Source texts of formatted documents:
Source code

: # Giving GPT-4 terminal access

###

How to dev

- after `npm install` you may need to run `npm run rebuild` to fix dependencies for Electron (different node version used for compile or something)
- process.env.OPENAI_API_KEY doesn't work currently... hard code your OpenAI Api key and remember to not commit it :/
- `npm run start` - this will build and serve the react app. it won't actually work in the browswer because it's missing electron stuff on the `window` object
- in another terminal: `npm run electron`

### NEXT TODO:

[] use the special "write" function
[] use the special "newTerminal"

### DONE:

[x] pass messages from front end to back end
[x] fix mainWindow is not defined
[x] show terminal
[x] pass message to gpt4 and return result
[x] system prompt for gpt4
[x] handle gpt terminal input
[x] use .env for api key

Task objective
Gather up every line in the data above that contains the word "code", copying each one.

Task solution
Source code
- process.env.OPENAI_API_KEY doesn't work currently... hard code your OpenAI Api key and remember to not commit it :/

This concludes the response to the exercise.